Creative Jam: University of Oregon / Comfort In Confidence
By the time I found myself in Eugene, Oregon in front of a handful of young design students and established creative professionals (seemingly either a few years younger or a few years older than I) I had written three versions of my presentation, share two of them, and was ultimately feeling a little more sure of myself.
When I originally applied to this residency, it was only about six months prior that I had established my level of “not giving a shit” about what anyone else said to me; that from then on I was taking my passion seriously, and stopped treating it like dismissable side hobby of a dream. I took responsibility for my passion, and encouraged myself to be courageous enough to embrace confidence in the specifics of what I truly loved making. No matter the day job I took-on to pay the bills, I would never let go of my love for creating.
Now I am the direct result of that extremely definitive moment. As this residency rounds it’s halfway point, I am feeling the assured confidence in what I do and who I am because of it, and that feeling burns a little stronger every time I have the opportunity to talk about it (which I may never have had outside of this residency).

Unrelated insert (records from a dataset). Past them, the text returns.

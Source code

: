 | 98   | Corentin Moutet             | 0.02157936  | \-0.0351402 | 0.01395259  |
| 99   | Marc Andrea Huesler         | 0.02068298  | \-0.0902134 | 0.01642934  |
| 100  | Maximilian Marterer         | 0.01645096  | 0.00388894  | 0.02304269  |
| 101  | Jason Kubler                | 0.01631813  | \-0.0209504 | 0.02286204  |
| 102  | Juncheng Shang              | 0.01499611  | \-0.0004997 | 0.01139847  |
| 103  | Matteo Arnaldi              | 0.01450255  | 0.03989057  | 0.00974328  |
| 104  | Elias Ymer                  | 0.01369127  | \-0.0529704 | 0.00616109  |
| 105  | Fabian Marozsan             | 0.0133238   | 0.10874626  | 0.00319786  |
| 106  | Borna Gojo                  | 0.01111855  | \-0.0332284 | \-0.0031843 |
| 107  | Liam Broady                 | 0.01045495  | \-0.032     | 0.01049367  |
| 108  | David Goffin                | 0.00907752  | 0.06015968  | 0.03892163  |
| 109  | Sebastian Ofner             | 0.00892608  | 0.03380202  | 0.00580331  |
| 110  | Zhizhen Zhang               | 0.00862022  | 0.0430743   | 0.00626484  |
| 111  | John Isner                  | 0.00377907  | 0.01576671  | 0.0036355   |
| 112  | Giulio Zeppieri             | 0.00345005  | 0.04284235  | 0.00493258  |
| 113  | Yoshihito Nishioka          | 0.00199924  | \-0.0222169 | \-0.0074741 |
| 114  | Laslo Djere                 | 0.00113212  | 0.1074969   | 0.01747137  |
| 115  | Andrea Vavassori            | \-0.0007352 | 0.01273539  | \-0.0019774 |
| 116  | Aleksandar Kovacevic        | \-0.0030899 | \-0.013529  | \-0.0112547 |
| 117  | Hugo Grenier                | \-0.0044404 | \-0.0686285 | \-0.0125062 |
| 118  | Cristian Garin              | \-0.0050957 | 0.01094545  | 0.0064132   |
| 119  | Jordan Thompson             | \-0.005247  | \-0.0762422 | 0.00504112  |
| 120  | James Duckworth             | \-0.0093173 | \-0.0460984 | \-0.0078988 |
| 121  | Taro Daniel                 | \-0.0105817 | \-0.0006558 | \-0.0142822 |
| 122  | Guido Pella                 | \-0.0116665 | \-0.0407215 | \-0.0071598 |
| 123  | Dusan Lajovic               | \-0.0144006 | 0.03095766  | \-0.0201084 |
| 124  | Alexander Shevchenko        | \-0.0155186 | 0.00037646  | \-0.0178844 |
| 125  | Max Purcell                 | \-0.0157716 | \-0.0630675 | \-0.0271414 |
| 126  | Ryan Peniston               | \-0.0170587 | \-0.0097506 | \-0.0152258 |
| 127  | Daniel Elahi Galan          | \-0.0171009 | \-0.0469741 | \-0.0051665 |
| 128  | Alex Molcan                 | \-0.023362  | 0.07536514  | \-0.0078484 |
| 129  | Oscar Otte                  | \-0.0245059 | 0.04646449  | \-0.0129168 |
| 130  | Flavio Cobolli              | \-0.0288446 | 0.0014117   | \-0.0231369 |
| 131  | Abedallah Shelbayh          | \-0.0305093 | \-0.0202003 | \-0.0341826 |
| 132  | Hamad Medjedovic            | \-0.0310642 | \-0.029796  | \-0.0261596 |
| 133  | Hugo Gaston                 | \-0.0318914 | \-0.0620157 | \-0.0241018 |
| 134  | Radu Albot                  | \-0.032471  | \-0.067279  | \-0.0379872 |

So by the time I found myself in Eugene, Oregon in front of a handful of design students and creative professionals, I knew myself a little better. Better than two months prior at my first Creative Jam. Better than six months before that, interviewing for this residency. And the six months before that, when I only started to explore my potential.
Good Eats, Smooth Drinks
There is an ENTIRE street of coffee bars. COFFEE. BARS. YO!